Оскорбительные и неприятные анонимные письма сообщали Пушкину обо всех дурных сплетнях, которые ходили вокруг Дантеса и его жены… Глубоко оскорблённый, он понял, что она, как бы он сам ни был убеждён в её невиновности, в глазах широкой публики, почитавшей его имя, была виновна. Для высшего света было совершенно ясно, что уже само по себе отношение к ней Дантеса служит доказательством невинности мадам Пушкиной. Но в других общественных кругах Петербурга, мнение которых имело для поэта гораздо большее значение, потому что именно среди них он находил единомышленников и свою публику, она считалась виновной».

Чтобы отвлечь общественное внимание, Дантес сделал предложение сестре жены Пушкина, которое ею было принято, но дом поэта продолжал оставаться для него закрытым. Доброжелательные друзья пытались примирить эти две пары, и Дантес снова стал осаждать мадам Пушкину. «Мы все были свидетелями того, как надвигалась эта роковая буря», – продолжает Долли.

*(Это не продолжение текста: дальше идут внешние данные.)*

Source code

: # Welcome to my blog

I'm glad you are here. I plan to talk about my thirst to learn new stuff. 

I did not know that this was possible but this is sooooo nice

«То, как он смотрел на неё на балу, та манера, в которой он с ней говорил, всех пугало. Начиная с этого момента поэт уже принял своё окончательное решение… Предотвратить несчастья было уже нельзя. На следующий день он отправил Геккерену письмо, в котором провоцировал его и обвинял в сообщничестве. Ответ за своего приёмного отца написал Дантес; он принял вызов, как на это и рассчитывал Пушкин».

История дуэли известна. Долли была очень дружна с Жуковским и князем Вяземским, которые до самого конца оказывали поэту помощь. Она писала со всеми подробностями:

«Когда пришёл священник, он исповедовался и причастился… Царь письменно заверил его в том, что он будет заботиться о жене Пушкина и его детях так, «как будто это его жена и дети». Пушкин поцеловал письмо и сказал, что он сожалеет только, что не будет больше жить и не сможет быть больше его поэтом и летописцем. Его агония продолжалась 36 часов, за всё это время он ни на минуту не потерял сознания. Его лицо оставалось ясным, светлым, спокойным… Дуэль он упомянул лишь для того, чтобы попросить своего секунданта Данзаса и своих неприсутствующих здесь деверей не мстить Дантесу. То, что он сказал своей жене, было нежно, преисполнено любви и утешения… Затем он повернулся к своим книгам и сказал: „Прощайте, мои друзья". Наконец он затих и только вздохнул ещё напоследок: „Кончено". Жуковский, который любил его, как отец, сказал, что его лицо в этот момент просияло, а в его серьёзном выражении был налёт удивления, как будто он только что увидел что-то большое, неожиданное и сияющее…».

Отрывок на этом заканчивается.